Depending on the type of retirement scheme you have, you may need to pay penalties and income tax on the amount you withdraw. One of the main advantages of pension plans is that they allow your money to compound and build up to a larger pot. So if you were to choose to withdraw the money, you’d actually find later down the line that you’d taken a big step backwards.
Don’t let one mistake become the springboard to ruin your finances
Not every financial mistake is a big deal, but of course, some have serious repercussions that affect you for years. Therefore, it’s important to know what these mistakes are so you don’t make them again and end up regretting them later.

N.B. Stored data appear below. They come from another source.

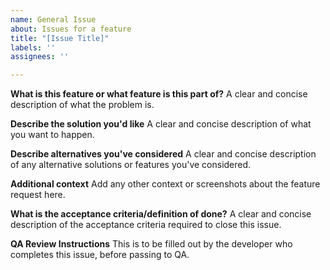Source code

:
 ```yaml
---
name: General Issue
about: Issues for a feature
title: "[Issue Title]"
labels: ''
assignees: ''

---
```


**What is this feature or what feature is this part of?**
A clear and concise description of what the problem is.

**Describe the solution you'd like**
A clear and concise description of what you want to happen.

**Describe alternatives you've considered**
A clear and concise description of any alternative solutions or features you've considered.

**Additional context**
Add any other context or screenshots about the feature request here.

**What is the acceptance criteria/definition of done?**
A clear and concise description of the acceptance criteria required to close this issue.

**QA Review Instructions**
This is to be filled out by the developer who completes this issue, before passing to QA.
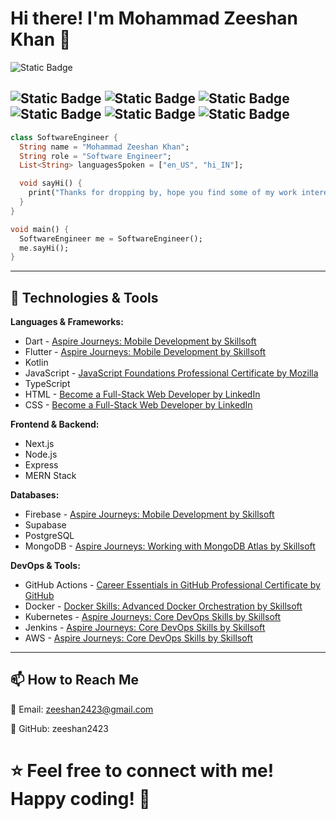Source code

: # Hi there! I'm Mohammad Zeeshan Khan 👋

![Static Badge](https://img.shields.io/badge/mohammad-zeeshan-khan?label=linkedin&labelColor=rgb(11%2C%20102%2C%20195)&link=https%3A%2F%2Fwww.linkedin.com%2Fin%2Fzeeshan-khan-341ab6106%2F)

![Static Badge](https://img.shields.io/badge/dart-language?logo=dart&label=code&labelColor=rgb(1%2C87%2C155)&color=rgb(64%2C196%2C255))
![Static Badge](https://img.shields.io/badge/html5-language?logo=html5&logoColor=rgb(255%2C255%2C255)&label=code&labelColor=rgb(228%2C77%2C38)&color=rgb(241%2C101%2C41))
![Static Badge](https://img.shields.io/badge/css3-language?logo=css3&logoColor=rgb(255%2C255%2C255)&label=code&labelColor=rgb(38%2C77%2C228)&color=rgb(41%2C101%2C241))
![Static Badge](https://img.shields.io/badge/javascript-language?logo=javascript&logoColor=rgb(255%2C255%2C255)&label=code&labelColor=rgb(0%2C0%2C0)&color=rgb(247%2C223%2C30))
![Static Badge](https://img.shields.io/badge/typescript-language?logo=typescript&logoColor=rgb(255%2C255%2C255)&label=code&labelColor=rgb(0%2C0%2C0)&color=rgb(0%2C122%2C204))
![Static Badge](https://img.shields.io/badge/kotlin-language?logo=kotlin&logoColor=rgb(255%2C255%2C255)&label=code&labelColor=rgb(199%2C17%2C225)&color=rgb(127%2C82%2C255))
---

```dart
class SoftwareEngineer {
  String name = "Mohammad Zeeshan Khan";
  String role = "Software Engineer";
  List<String> languagesSpoken = ["en_US", "hi_IN"];

  void sayHi() {
    print("Thanks for dropping by, hope you find some of my work interesting.");
  }
}

void main() {
  SoftwareEngineer me = SoftwareEngineer();
  me.sayHi();
}
```

---

## 🔧 Technologies & Tools
**Languages & Frameworks:**
- Dart - [Aspire Journeys: Mobile Development by Skillsoft](https://skillsoft.digitalbadges-eu.skillsoft.com/7961f0e8-a6c9-42b3-bd1f-f0d9ea5b6ef8)
- Flutter - [Aspire Journeys: Mobile Development by Skillsoft](https://skillsoft.digitalbadges-eu.skillsoft.com/7961f0e8-a6c9-42b3-bd1f-f0d9ea5b6ef8)
- Kotlin
- JavaScript - [JavaScript Foundations Professional Certificate by Mozilla](https://www.linkedin.com/learning/certificates/18d8cf4568988f95e76f9bd5f7b1b8add2cad8e31e49d7a73a2f103b90371302)
- TypeScript
- HTML - [Become a Full-Stack Web Developer by LinkedIn](https://www.linkedin.com/learning/certificates/cbf9f930b0a58eab7eb332486d9fee9b70bce73a5067edfb5301bd9fbaa78aab)
- CSS - [Become a Full-Stack Web Developer by LinkedIn](https://www.linkedin.com/learning/certificates/cbf9f930b0a58eab7eb332486d9fee9b70bce73a5067edfb5301bd9fbaa78aab)

**Frontend & Backend:**
- Next.js
- Node.js
- Express
- MERN Stack

**Databases:**
- Firebase - [Aspire Journeys: Mobile Development by Skillsoft](https://skillsoft.digitalbadges-eu.skillsoft.com/7961f0e8-a6c9-42b3-bd1f-f0d9ea5b6ef8)
- Supabase
- PostgreSQL
- MongoDB - [Aspire Journeys: Working with MongoDB Atlas by Skillsoft](https://skillsoft.digitalbadges-eu.skillsoft.com/8a4d4c04-3847-486a-82be-530d1e7fe316)

**DevOps & Tools:**
- GitHub Actions - [Career Essentials in GitHub Professional Certificate by GitHub](https://www.linkedin.com/learning/certificates/360b0743eb0c4679e8dbea0dfa9e8dc6b8932e7eff58c38188d45fc7074fcb27?trk=share_certificate)
- Docker - [Docker Skills: Advanced Docker Orchestration by Skillsoft](https://skillsoft.digitalbadges-eu.skillsoft.com/d8d624e9-2f0f-4680-b699-146e78453c27#gs.a2x0nh)
- Kubernetes - [Aspire Journeys: Core DevOps Skills by Skillsoft](https://skillsoft.digitalbadges-eu.skillsoft.com/941813e1-da44-4bd8-bb71-c146015d4028)
- Jenkins - [Aspire Journeys: Core DevOps Skills by Skillsoft](https://skillsoft.digitalbadges-eu.skillsoft.com/941813e1-da44-4bd8-bb71-c146015d4028)
- AWS - [Aspire Journeys: Core DevOps Skills by Skillsoft](https://skillsoft.digitalbadges-eu.skillsoft.com/941813e1-da44-4bd8-bb71-c146015d4028)

---

## 📫 How to Reach Me

📩 Email: [zeeshan2423@gmail.com](mailto:zeeshan2423@gmail.com)

💼 GitHub: zeeshan2423

# ⭐ Feel free to connect with me! Happy coding! 🚀
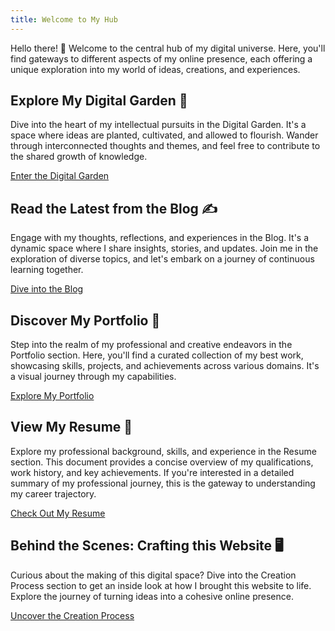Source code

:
 ```yaml
---
title: Welcome to My Hub
---
```

Hello there! 👋 Welcome to the central hub of my digital universe. Here, you'll find gateways to different aspects of my online presence, each offering a unique exploration into my world of ideas, creations, and experiences.

## Explore My Digital Garden 🌱

Dive into the heart of my intellectual pursuits in the Digital Garden. It's a space where ideas are planted, cultivated, and allowed to flourish. Wander through interconnected thoughts and themes, and feel free to contribute to the shared growth of knowledge.

[Enter the Digital Garden](Digital%20Garden.md)

## Read the Latest from the Blog ✍️

Engage with my thoughts, reflections, and experiences in the Blog. It's a dynamic space where I share insights, stories, and updates. Join me in the exploration of diverse topics, and let's embark on a journey of continuous learning together.

[Dive into the Blog](Blog.md)

## Discover My Portfolio 🎨

Step into the realm of my professional and creative endeavors in the Portfolio section. Here, you'll find a curated collection of my best work, showcasing skills, projects, and achievements across various domains. It's a visual journey through my capabilities.

[Explore My Portfolio](Portfolio.md)

## View My Resume 📄

Explore my professional background, skills, and experience in the Resume section. This document provides a concise overview of my qualifications, work history, and key achievements. If you're interested in a detailed summary of my professional journey, this is the gateway to understanding my career trajectory.

[Check Out My Resume](Resume.md)

## Behind the Scenes: Crafting this Website 🖥️

Curious about the making of this digital space? Dive into the Creation Process section to get an inside look at how I brought this website to life. Explore the journey of turning ideas into a cohesive online presence.

[Uncover the Creation Process](How%20I%20created%20this%20website%20(On%20Windows)%20for%20FREE)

Practice money mindfulness
Especially in the current environment, promoting your mental wellbeing has never been so important.
That may mean you work out just how much you can afford to spend on activities that bring you pleasure and the opportunity to relax. It doesn’t have to be an expensive outlay. It may simply be a weekly yoga class or the opportunity to continue pursuing your hobbies.
Remember to look after yourself as stress and anxiety are often exacerbated by working longer hours to raise additional income or frantically looking for another job.
Putting too much pressure on your shoulders will only make a tricky situation feel much worse. The current global crisis will eventually come to an end, and it’s important to recognise that the world we live in just now is unprecedented yet ultimately finite.
Take the time to talk about any financial problems with a trusted family member or friend. Simply sharing worries is a good way to offload. Many don’t feel comfortable doing this because they may feel a sense of shame, but you may be surprised how many people have found themselves in the same position.
Another option is to discuss your situation with a financial advisor or a charity, or the Citizens Advice Bureau can help you see more clearly. Take action today to keep the worries away.